We reached the boulder field and it was here the bass really started to fire with multiple hook-ups of quality bass all around the mid-high thirties as well as multiple misses.  We had gone from 4 bass in four hours to 8 bass in under an hour, it’s amazing how quickly the quality of a session can change and it’s a good reason why I spend a full day out on the water.

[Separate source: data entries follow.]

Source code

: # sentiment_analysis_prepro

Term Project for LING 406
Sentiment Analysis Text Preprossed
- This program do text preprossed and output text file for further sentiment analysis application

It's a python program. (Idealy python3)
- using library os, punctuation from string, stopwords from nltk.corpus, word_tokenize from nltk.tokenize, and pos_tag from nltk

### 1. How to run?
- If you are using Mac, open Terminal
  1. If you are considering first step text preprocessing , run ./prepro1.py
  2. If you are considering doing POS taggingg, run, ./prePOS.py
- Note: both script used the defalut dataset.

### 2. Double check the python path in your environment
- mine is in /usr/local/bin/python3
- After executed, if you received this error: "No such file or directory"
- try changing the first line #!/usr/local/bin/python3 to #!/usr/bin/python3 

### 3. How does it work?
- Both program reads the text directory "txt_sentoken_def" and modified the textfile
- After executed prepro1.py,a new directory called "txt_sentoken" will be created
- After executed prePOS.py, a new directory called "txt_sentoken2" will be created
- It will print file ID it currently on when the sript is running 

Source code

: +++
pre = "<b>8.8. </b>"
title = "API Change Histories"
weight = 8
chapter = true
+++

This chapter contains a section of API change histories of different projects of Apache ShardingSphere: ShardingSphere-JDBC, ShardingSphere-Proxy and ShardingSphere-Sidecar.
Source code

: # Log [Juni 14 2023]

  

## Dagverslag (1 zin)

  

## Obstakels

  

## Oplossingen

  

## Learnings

During this time I managed another quality 40cmFL bass that launched itself a few metres to smash my Sammy from what initially appeared to be a shallow section with absolutely no cover.  The hits during the day had been spectacular and this fish had visibly moved a long way to take the lure.  After I netted the fish I decided to head over to see where he had been holding as from my experience the bigger bass typically chose the best structures in the pool as ambush sites.   I must admit I was very surprised when I found that his hidey hole had been ¾ of an old bath tub.  It had probably been used as a horse trough and had been washed into the creek and bounced down its length during high flow events.

During the morning Rod had struggled to pick up a few fish and had been moving from lure to lure in the hopes of reversing his misfortune.  I had been picking up the majority of my fish on my favourite Sammy 65 in Archer Bee and Rod had been reluctant to throw on the same lure.  Strangely enough as soon as he succumbed to the pressure of the lack of action he started to pick up fish more regularly.  You’ve gotta love this lure!!

We continued downstream and regularly picked up some quality fish.  We were amazed at the quality of the fish with only two being below 30cmFL and the majority being 34cmFL and above.  Sadly time eventually began to catch up with us as it always does in this system when the river is low.  When the water is up a little we are able to paddle the rapids and it saves some significant time but when low the portage is a killer and we often spend the last few kilometres paddling more and casting less.

We missed quite a few fish in the last couple of hours as we rushed to get back to our cars and did not spend the time we needed to cast carefully. The wind had come up a little and although not terrible it still made casting a little uncomfortable and the more exposed pools.   Eventually we reached our exit point exhausted but feeling pretty satisfied with the day’s effort. 

It had been a great day and we had accounted for over 30 bass with only two below thirty! I hope this season continues this well because so far it has been a cracker!